Stored data entries:
╔══

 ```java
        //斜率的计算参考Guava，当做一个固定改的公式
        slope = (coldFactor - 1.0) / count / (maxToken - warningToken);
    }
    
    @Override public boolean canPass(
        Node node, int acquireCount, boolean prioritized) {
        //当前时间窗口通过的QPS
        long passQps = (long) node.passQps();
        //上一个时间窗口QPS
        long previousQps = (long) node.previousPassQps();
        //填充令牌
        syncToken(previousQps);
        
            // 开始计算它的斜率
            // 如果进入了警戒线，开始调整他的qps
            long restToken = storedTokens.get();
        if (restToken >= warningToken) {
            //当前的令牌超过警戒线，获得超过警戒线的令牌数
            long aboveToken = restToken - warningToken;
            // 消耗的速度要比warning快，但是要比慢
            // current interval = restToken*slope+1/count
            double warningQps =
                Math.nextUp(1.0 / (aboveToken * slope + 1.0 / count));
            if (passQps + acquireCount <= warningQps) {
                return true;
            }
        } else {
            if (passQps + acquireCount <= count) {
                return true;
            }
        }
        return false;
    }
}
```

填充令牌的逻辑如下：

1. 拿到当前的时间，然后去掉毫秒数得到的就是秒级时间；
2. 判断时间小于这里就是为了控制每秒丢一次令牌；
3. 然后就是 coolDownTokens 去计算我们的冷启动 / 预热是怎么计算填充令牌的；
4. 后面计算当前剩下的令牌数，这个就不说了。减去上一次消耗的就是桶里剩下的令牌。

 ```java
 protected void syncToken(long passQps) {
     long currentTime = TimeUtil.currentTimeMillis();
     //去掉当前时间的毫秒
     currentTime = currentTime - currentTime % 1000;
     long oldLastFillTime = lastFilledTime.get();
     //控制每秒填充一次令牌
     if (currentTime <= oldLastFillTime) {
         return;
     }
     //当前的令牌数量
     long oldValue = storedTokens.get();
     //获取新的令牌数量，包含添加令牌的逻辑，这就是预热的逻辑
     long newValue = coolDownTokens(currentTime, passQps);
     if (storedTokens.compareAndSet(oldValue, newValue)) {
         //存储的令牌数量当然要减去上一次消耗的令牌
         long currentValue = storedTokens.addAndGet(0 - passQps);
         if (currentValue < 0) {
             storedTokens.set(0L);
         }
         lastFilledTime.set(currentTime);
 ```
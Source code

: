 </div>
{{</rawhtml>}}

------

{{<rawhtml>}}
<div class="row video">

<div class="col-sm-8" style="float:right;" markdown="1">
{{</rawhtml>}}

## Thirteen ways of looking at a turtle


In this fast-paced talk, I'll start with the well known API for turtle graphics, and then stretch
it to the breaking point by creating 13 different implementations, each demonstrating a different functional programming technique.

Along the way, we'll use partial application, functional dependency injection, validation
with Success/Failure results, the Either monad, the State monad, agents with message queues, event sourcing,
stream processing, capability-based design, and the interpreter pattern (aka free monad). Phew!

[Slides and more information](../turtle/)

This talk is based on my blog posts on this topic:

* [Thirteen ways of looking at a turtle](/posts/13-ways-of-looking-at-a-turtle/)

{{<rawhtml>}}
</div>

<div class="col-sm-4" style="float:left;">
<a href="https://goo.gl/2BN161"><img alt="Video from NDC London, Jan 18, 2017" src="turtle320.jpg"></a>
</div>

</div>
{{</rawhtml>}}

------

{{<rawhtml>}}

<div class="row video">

╚══

Check every line above for the string "node" and copy those that have it.

# Output of the exercise
        Node node, int acquireCount, boolean prioritized) {
        long passQps = (long) node.passQps();
        long previousQps = (long) node.previousPassQps();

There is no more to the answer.